- **Problem**
The expected output is every entry, repeated exactly.

** Working data follows **

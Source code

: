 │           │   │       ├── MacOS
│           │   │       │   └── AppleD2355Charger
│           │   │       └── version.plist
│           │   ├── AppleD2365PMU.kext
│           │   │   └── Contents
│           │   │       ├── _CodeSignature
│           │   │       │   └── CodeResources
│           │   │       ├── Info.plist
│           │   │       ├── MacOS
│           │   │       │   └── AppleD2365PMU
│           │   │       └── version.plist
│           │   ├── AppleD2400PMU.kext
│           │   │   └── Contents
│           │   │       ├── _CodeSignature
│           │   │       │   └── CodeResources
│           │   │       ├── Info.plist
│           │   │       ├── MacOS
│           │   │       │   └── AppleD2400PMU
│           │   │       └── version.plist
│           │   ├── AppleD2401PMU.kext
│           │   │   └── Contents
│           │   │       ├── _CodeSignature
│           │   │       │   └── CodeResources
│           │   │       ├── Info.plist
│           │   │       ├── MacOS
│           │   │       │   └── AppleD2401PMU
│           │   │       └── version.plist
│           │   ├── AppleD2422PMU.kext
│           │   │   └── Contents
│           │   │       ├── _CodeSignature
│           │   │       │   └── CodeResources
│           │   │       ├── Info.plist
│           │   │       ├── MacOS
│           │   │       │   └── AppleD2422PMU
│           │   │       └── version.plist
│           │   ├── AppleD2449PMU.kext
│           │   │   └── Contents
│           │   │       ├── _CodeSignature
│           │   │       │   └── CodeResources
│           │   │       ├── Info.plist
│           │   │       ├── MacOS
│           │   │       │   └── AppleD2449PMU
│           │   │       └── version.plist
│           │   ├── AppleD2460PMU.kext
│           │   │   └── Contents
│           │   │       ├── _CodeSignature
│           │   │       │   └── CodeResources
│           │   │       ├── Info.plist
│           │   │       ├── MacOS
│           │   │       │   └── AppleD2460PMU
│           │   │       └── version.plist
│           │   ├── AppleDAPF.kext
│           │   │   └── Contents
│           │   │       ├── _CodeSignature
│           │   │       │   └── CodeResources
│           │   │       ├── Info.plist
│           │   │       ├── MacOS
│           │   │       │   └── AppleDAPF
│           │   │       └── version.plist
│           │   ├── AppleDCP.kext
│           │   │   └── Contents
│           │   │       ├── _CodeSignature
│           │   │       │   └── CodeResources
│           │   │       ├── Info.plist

** End of Working data **

- **Exercise answer**
Source code

: │           │   │       ├── MacOS
│           │   │       │   └── AppleD2355Charger
│           │   │       └── version.plist
│           │   ├── AppleD2365PMU.kext
│           │   │   └── Contents
│           │   │       ├── _CodeSignature
│           │   │       │   └── CodeResources
│           │   │       ├── Info.plist
│           │   │       ├── MacOS
│           │   │       │   └── AppleD2365PMU
│           │   │       └── version.plist
│           │   ├── AppleD2400PMU.kext
│           │   │   └── Contents
│           │   │       ├── _CodeSignature
│           │   │       │   └── CodeResources
│           │   │       ├── Info.plist
│           │   │       ├── MacOS
│           │   │       │   └── AppleD2400PMU
│           │   │       └── version.plist
│           │   ├── AppleD2401PMU.kext
│           │   │   └── Contents
│           │   │       ├── _CodeSignature
│           │   │       │   └── CodeResources
│           │   │       ├── Info.plist
│           │   │       ├── MacOS
│           │   │       │   └── AppleD2401PMU
│           │   │       └── version.plist
│           │   ├── AppleD2422PMU.kext
│           │   │   └── Contents
│           │   │       ├── _CodeSignature
│           │   │       │   └── CodeResources
│           │   │       ├── Info.plist
│           │   │       ├── MacOS
│           │   │       │   └── AppleD2422PMU
│           │   │       └── version.plist
│           │   ├── AppleD2449PMU.kext
│           │   │   └── Contents
│           │   │       ├── _CodeSignature
│           │   │       │   └── CodeResources
│           │   │       ├── Info.plist
│           │   │       ├── MacOS
│           │   │       │   └── AppleD2449PMU
│           │   │       └── version.plist
│           │   ├── AppleD2460PMU.kext
│           │   │   └── Contents
│           │   │       ├── _CodeSignature
│           │   │       │   └── CodeResources
│           │   │       ├── Info.plist
│           │   │       ├── MacOS
│           │   │       │   └── AppleD2460PMU
│           │   │       └── version.plist
│           │   ├── AppleDAPF.kext
│           │   │   └── Contents
│           │   │       ├── _CodeSignature
│           │   │       │   └── CodeResources
│           │   │       ├── Info.plist
│           │   │       ├── MacOS
│           │   │       │   └── AppleDAPF
│           │   │       └── version.plist
│           │   ├── AppleDCP.kext
│           │   │   └── Contents
│           │   │       ├── _CodeSignature
│           │   │       │   └── CodeResources
│           │   │       ├── Info.plist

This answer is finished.